Se tudo o que existia tinha direito à memória, então a única solução possível era que o mundo (mas eles explicavam, “mundo” como tudo o que corresponder aproximadamente à nossa idéia de “edificação”, o resto seria patrimônio natural, problema para outra comissão...) o mundo todo virasse museu. A partir de então, proprietários ou locatários de qualquer tipo de imóvel passariam a ser nomeados “curadores”. Nas lojas e bares os usuários seriam vistos como colaboradores e cogestores da memória. Mas as pessoas não precisavam se preocupar, avisava a comissão, porque o objetivo do novo museu era manter viva a lembrança, abandonando o aspecto de túmulos dos velhos museus das múmias aristocráticas, por isso as pessoas (ou curadores de acordo com a terminologia adotada) seriam
obrigadas a agir como se
nada tivesse acontecido, apenas mantendo seu cotidiano – este talvez apenas interrompido por uma esporádica visita de algum grupo escolar.

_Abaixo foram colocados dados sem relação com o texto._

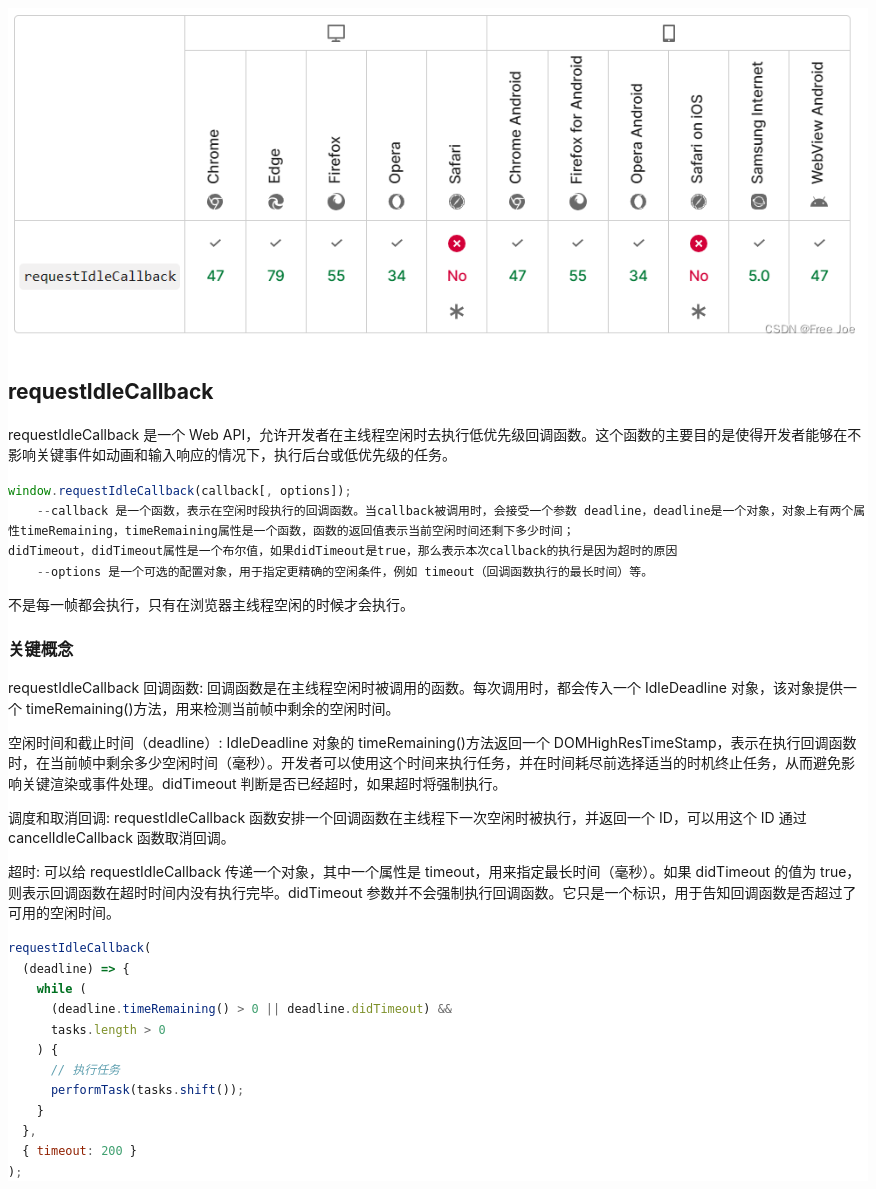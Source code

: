 ![](../../static//img/brower/Browser7.png)

## requestIdleCallback

requestIdleCallback 是一个 Web API，允许开发者在主线程空闲时去执行低优先级回调函数。这个函数的主要目的是使得开发者能够在不影响关键事件如动画和输入响应的情况下，执行后台或低优先级的任务。

```js
window.requestIdleCallback(callback[, options]);
	--callback 是一个函数，表示在空闲时段执行的回调函数。当callback被调用时，会接受一个参数 deadline，deadline是一个对象，对象上有两个属性timeRemaining，timeRemaining属性是一个函数，函数的返回值表示当前空闲时间还剩下多少时间；
didTimeout，didTimeout属性是一个布尔值，如果didTimeout是true，那么表示本次callback的执行是因为超时的原因
	--options 是一个可选的配置对象，用于指定更精确的空闲条件，例如 timeout（回调函数执行的最长时间）等。
```

不是每一帧都会执行，只有在浏览器主线程空闲的时候才会执行。

### 关键概念

requestIdleCallback 回调函数: 回调函数是在主线程空闲时被调用的函数。每次调用时，都会传入一个 IdleDeadline 对象，该对象提供一个 timeRemaining()方法，用来检测当前帧中剩余的空闲时间。

空闲时间和截止时间（deadline）: IdleDeadline 对象的 timeRemaining()方法返回一个 DOMHighResTimeStamp，表示在执行回调函数时，在当前帧中剩余多少空闲时间（毫秒）。开发者可以使用这个时间来执行任务，并在时间耗尽前选择适当的时机终止任务，从而避免影响关键渲染或事件处理。didTimeout 判断是否已经超时，如果超时将强制执行。

调度和取消回调: requestIdleCallback 函数安排一个回调函数在主线程下一次空闲时被执行，并返回一个 ID，可以用这个 ID 通过 cancelIdleCallback 函数取消回调。

超时: 可以给 requestIdleCallback 传递一个对象，其中一个属性是 timeout，用来指定最长时间（毫秒）。如果 didTimeout 的值为 true，则表示回调函数在超时时间内没有执行完毕。didTimeout 参数并不会强制执行回调函数。它只是一个标识，用于告知回调函数是否超过了可用的空闲时间。

```js
requestIdleCallback(
  (deadline) => {
    while (
      (deadline.timeRemaining() > 0 || deadline.didTimeout) &&
      tasks.length > 0
    ) {
      // 执行任务
      performTask(tasks.shift());
    }
  },
  { timeout: 200 }
);
```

Mas com um detalhe. Para que o trabalho dos curadores fosse bem feito, todos teriam que fazer um relato minucioso sobre todas as suas atividades na última semana, porque tudo era digno do sagrado direito da memória. Sendo o tempo um cruzamento de diversas camadas, culturais, materiais, simbólicas etc, um gesto, uma palavra, um tipo de alimento, tudo tinha o seu regime de historicidade, daí a necessidade de narrativas minuciosas. Logo, ao relatarem sua humilde semana os incautos estariam de fato fazendo uma narrativa histórica, a voz do povo é a voz de clio. A partir disso, qualquer mudança (esta, ressaltavam, não era proibida) teria que ser embasada nos relatos deixados (que seguiriam como padrões para as novas gerações que surgiriam, dividindo-se entre as seguintes idades: bebê, criancinha – estes infantes ainda analfabetos eram mais um problema, pois não tinham relatos em que se reconhecer, por isso acabaram sendo nomeados o “público-alvo dos museus”, e não mais “curadores” – criança alfabetizada, adolescente, jovem, adulto, idoso. O sistema era mais complexo, porque ainda existiam as profissões possíveis e o estado civil mas estou com preguiça). Como dizíamos, qualquer mudança no cotidiano teria que ser justificada pelo curador, levando-se em consideração argumentos estritamente historiográficos. Por exemplo: se uma lâmpada queimasse, e se por acidente isso não tivesse acontecido na Grande Semana dos Relatos, como ficou conhecida a Festa da Memória Coletiva Individual e Absoluta, o curador teria que provar que em sua região o costume local era trocar a lâmpada sempre que esta queimasse – o caso contrário também valia, caso alguém tivesse relatado ter trocado uma lâmpada e na semana seguinte nenhuma precisasse ser trocada...
A idéia foi posta em prática, mas levou o mundo ao colapso em poucas semanas. Algumas pessoas, desorientadas, optaram pela incúria burocrática, deixando tudo se degradar, outros fugiram de casa, passando a viver como vagabundos, salteadores, maltrapilhos sem memória. Uma coisa tipo assim Mad Max.